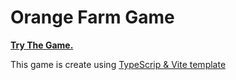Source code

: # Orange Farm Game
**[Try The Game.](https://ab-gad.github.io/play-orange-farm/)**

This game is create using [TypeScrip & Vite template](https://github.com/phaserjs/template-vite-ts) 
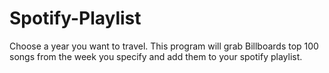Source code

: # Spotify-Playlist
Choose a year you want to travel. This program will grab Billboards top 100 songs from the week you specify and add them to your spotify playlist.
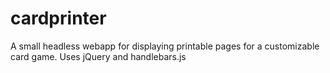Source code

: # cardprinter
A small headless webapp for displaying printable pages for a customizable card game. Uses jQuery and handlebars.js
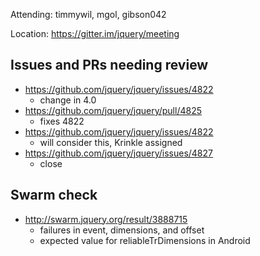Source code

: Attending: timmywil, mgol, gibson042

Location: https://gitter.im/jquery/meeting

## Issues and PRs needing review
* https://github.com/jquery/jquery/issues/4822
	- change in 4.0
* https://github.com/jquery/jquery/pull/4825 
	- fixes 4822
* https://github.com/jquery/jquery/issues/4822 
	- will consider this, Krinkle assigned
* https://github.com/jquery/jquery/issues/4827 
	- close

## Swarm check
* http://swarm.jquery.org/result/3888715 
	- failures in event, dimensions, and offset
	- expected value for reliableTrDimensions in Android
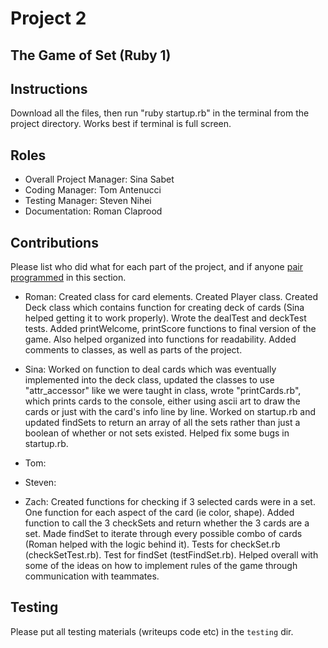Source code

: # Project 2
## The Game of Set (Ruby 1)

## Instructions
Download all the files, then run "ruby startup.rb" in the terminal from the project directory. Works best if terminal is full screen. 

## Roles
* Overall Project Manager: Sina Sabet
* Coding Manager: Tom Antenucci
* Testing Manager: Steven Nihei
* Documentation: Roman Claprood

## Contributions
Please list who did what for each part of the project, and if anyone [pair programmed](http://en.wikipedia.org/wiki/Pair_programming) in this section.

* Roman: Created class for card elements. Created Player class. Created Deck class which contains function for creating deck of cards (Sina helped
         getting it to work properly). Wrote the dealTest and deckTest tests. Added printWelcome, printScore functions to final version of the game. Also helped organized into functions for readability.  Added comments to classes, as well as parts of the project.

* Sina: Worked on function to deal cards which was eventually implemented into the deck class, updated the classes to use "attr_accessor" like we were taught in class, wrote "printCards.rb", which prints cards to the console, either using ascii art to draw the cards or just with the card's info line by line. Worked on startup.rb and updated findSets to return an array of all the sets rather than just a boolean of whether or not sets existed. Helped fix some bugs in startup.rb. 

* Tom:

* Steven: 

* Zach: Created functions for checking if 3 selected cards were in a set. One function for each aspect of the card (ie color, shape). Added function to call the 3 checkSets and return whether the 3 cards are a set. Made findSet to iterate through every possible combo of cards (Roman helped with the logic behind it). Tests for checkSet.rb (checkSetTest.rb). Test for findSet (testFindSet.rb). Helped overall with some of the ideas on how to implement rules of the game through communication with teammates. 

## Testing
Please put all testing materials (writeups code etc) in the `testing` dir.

━━━━

**PROMPT:**
Give back the records above exactly, with no pictures.

**SOLUTION FOR THIS TASK:**
Source code

: # Orange Farm Game
**[Try The Game.](https://ab-gad.github.io/play-orange-farm/)**

This game is create using [TypeScrip & Vite template](https://github.com/phaserjs/template-vite-ts) 
Source code

: # Spotify-Playlist
Choose a year you want to travel. This program will grab Billboards top 100 songs from the week you specify and add them to your spotify playlist.
Source code

: # cardprinter
A small headless webapp for displaying printable pages for a customizable card game. Uses jQuery and handlebars.js
Source code

: Attending: timmywil, mgol, gibson042

Location: https://gitter.im/jquery/meeting

## Issues and PRs needing review
* https://github.com/jquery/jquery/issues/4822
	- change in 4.0
* https://github.com/jquery/jquery/pull/4825 
	- fixes 4822
* https://github.com/jquery/jquery/issues/4822 
	- will consider this, Krinkle assigned
* https://github.com/jquery/jquery/issues/4827 
	- close

## Swarm check
* http://swarm.jquery.org/result/3888715 
	- failures in event, dimensions, and offset
	- expected value for reliableTrDimensions in Android
Source code

: # Project 2
## The Game of Set (Ruby 1)

## Instructions
Download all the files, then run "ruby startup.rb" in the terminal from the project directory. Works best if terminal is full screen. 

## Roles
* Overall Project Manager: Sina Sabet
* Coding Manager: Tom Antenucci
* Testing Manager: Steven Nihei
* Documentation: Roman Claprood

## Contributions
Please list who did what for each part of the project, and if anyone [pair programmed](http://en.wikipedia.org/wiki/Pair_programming) in this section.

* Roman: Created class for card elements. Created Player class. Created Deck class which contains function for creating deck of cards (Sina helped
         getting it to work properly). Wrote the dealTest and deckTest tests. Added printWelcome, printScore functions to final version of the game. Also helped organized into functions for readability.  Added comments to classes, as well as parts of the project.

* Sina: Worked on function to deal cards which was eventually implemented into the deck class, updated the classes to use "attr_accessor" like we were taught in class, wrote "printCards.rb", which prints cards to the console, either using ascii art to draw the cards or just with the card's info line by line. Worked on startup.rb and updated findSets to return an array of all the sets rather than just a boolean of whether or not sets existed. Helped fix some bugs in startup.rb. 

* Tom:

* Steven: 

* Zach: Created functions for checking if 3 selected cards were in a set. One function for each aspect of the card (ie color, shape). Added function to call the 3 checkSets and return whether the 3 cards are a set. Made findSet to iterate through every possible combo of cards (Roman helped with the logic behind it). Tests for checkSet.rb (checkSetTest.rb). Test for findSet (testFindSet.rb). Helped overall with some of the ideas on how to implement rules of the game through communication with teammates. 

## Testing
Please put all testing materials (writeups code etc) in the `testing` dir.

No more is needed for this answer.